Roger Federer (Basilea, 1981) es la elegancia raqueta en mano. El suizo, además de ser un extraordinario deportista y competidor -número Uno desde 2004, 12 títulos de Grand Slam y cercano ya a las 600 victorias en su carrera- es un ejemplo de comportamiento en la cancha. No recuerdo ningún gesto fuera de tono o alguna declaración descortés, y si ésta existiese sería la excepción que confirma la regla.
Federer nos engaña en cada partido. Por su estilo convierte al tenis en un deporte sencillo. Por sus expresiones comedidas parece que ganar a monstruos como mi muy apreciado Rafa Nadal o al pujante Novak Djokovic es algo cotidiano. Por su sutileza, economía, calidad y limpieza de movimientos da la sensación de que no se esfuerza más de lo necesario, que termina los partidos sin sudar. Él se sitúa en el fondo del campo y que corran los demás. Manda su derecha. No siente ni padece. No grita ni sonríe. No llora la derrota ni exalta la victoria.

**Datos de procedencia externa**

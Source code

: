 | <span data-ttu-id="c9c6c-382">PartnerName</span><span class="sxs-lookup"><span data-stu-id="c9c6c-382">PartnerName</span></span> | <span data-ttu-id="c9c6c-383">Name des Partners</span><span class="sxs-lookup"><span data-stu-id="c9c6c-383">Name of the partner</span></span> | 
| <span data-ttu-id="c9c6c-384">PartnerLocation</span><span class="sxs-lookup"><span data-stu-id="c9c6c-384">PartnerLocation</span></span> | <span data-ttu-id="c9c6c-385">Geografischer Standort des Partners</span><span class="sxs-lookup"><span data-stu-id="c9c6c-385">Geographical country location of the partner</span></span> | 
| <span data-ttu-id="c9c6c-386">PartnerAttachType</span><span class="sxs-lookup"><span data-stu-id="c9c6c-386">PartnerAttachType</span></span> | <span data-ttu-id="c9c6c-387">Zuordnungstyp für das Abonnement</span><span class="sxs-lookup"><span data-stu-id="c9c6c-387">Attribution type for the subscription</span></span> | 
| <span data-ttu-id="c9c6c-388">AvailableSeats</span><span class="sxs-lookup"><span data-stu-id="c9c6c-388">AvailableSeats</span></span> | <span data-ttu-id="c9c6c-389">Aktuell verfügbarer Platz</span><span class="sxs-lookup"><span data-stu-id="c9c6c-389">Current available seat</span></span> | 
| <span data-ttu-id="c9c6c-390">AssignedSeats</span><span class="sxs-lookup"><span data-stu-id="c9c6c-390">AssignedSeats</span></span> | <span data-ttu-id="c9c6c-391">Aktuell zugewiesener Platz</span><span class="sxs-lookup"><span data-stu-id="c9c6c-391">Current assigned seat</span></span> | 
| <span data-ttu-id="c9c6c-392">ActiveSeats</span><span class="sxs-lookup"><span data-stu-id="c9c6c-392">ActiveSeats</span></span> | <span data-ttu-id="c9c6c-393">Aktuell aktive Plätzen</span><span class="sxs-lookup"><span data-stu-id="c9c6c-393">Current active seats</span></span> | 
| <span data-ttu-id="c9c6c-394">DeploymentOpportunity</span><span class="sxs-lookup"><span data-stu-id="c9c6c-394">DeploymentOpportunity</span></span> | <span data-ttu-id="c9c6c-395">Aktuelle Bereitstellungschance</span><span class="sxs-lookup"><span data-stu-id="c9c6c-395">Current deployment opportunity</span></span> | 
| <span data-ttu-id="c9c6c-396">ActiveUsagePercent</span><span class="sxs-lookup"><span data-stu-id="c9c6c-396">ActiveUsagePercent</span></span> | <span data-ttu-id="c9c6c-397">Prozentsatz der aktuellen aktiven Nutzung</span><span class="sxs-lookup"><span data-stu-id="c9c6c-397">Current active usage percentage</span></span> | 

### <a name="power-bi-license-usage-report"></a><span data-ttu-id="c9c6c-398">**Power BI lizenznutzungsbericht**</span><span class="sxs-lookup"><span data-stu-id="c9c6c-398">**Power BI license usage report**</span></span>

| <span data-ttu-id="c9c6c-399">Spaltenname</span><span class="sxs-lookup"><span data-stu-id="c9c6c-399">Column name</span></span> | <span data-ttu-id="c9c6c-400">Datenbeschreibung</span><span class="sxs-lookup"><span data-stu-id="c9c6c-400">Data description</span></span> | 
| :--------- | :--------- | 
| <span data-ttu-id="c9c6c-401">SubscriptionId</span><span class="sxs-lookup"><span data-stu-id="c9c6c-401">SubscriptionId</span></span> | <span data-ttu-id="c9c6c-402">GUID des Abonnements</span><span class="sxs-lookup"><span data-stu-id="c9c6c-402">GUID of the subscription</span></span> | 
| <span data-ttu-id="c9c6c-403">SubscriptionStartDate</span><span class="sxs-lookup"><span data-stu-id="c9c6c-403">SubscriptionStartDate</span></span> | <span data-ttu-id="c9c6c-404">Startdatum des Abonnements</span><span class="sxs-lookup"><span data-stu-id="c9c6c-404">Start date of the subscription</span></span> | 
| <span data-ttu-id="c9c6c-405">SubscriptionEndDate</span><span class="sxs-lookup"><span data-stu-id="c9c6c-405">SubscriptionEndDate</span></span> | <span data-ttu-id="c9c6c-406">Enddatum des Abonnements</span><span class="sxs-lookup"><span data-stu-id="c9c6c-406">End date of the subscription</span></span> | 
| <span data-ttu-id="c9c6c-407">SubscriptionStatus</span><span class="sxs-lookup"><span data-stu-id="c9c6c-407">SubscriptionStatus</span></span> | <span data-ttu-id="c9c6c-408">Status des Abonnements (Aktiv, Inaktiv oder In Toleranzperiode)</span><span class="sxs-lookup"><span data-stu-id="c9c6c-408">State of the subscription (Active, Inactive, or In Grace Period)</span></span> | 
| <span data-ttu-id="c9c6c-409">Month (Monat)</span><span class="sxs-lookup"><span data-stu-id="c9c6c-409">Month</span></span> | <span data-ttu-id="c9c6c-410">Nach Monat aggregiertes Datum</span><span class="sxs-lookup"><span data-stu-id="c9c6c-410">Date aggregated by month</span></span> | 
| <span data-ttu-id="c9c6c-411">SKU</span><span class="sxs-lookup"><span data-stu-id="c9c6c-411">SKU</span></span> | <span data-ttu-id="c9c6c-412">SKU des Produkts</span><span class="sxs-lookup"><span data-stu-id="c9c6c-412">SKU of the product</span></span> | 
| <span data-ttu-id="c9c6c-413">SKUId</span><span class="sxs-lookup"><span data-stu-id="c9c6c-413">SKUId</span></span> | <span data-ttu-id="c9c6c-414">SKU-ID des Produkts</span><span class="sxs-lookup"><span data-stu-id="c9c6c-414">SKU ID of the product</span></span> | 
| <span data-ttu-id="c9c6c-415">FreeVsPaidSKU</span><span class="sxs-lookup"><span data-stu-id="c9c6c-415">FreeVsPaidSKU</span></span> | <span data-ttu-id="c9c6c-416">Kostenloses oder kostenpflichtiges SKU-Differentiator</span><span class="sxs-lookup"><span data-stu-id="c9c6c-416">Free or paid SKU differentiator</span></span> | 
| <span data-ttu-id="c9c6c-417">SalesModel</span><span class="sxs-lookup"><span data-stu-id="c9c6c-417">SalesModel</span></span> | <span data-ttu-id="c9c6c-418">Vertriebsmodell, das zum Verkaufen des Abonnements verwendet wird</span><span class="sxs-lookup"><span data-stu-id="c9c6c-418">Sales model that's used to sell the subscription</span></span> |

Hijo de un chileno y de una sudafricana, Roger mantiene una relación con una ex tenista, Miroslava Vavrinec, su actual representante, con la misma discreción con la que entra y sale de la cancha. Un genial tenista del que podemos disfrutar en tiempo presente, aunque a veces sea a costa de derrotar a mi querido Nadal. ¡Qué maravilloso contraste en sus duelos! La elegancia y serenidad de la madurez contra la fuerza y la rebeldía de la juventud.